ElBaradei: ...e devem ser monitoradas por observadores internacionais, assim como as eleições presidenciais do ano que vem.

Spiegel: O Egito todo está se perguntando: o senhor vai concorrer à presidência?

ElBaradei: Na minha idade?

Spiegel: Na data das eleições o senhor terá 69 anos, e Mubarak 83. Não se pode falar em um movimento jovem a não ser que Mubarak envie seu filho, o banqueiro Gamal Mubarak, para a disputa.

ElBaradei: Encontrei-me com Gamal algumas vezes. Não posso dizer que o acho desagradável. Nada, contudo, indica que ele seria uma melhora sobre seu pai.

Spiegel: Em outras palavras, o senhor está se colocando no círculo.

ElBaradei: Seria necessária uma mudança nas leis governando os partidos políticos e registros eleitorais. O acesso justo à mídia tem que ser garantido. E, é claro, eu teria que ter permissão de inscrever meu movimento como um partido. Teríamos que coletar dinheiro para fazer a campanha. Mas deixe-me ser claro: se as condições forem cumpridas e se o povo realmente pedir que eu concorra, não vou deixá-lo na mão.

Spiegel: De outra forma, o “momento histórico” simplesmente vai passar?

ElBaradei: Não. Não é preciso que a pessoa esteja em um cargo para ser agente de mudança. Em uma das minhas contribuições na Internet, escrevi que vamos superar nossos temores, que a sociedade civil vai agir e vamos derrubar muros, como os alemães.

Spiegel: Se o senhor não obtiver permissão para concorrer nas eleições, o que recomendará aos eleitores?

ElBaradei: Se as regras não forem mudadas, se não houver chance de uma campanha justa, então vou pedir um boicote.

Spiegel: E também pediria aos egípcios para fazerem manifestações públicas –apesar disso poder terminar em banho de sangue?

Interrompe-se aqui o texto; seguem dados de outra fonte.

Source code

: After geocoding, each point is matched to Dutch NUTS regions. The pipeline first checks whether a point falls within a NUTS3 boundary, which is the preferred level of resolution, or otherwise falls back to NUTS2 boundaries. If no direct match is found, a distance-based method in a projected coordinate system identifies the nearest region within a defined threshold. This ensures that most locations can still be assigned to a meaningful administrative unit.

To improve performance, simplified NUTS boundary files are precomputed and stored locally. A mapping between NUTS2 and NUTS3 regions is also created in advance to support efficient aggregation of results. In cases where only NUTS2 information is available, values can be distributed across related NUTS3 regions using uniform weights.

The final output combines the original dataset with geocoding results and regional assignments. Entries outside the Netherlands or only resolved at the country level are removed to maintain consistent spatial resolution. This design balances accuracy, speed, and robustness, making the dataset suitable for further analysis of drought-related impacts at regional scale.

ElBaradei: De fato estou preocupado que o regime possa desperdiçar a oportunidade de uma transição pacífica. Tenho medo de um surto de violência. Por essa razão exatamente ainda não estimulei demonstrações em massa ou desobediência civil. O regime deve saber: é possível prender muitos manifestantes, mas não se pode prender o povo todo.

Spiegel: Em sua opinião, o que é mais difícil: impedir o Irã de fabricar uma bomba atômica ou levar a democracia ao Egito?

ElBaradei: Os dois são difíceis. Os dois são possíveis.

Spiegel: Vamos vê-lo no palácio presidencial no Cairo, no outono de 2011?

ElBaradei: Como disse André Malraux, aquilo que é menos esperado normalmente é o que acontece.

Senhor Elbaradei, agradecemos por esta entrevista.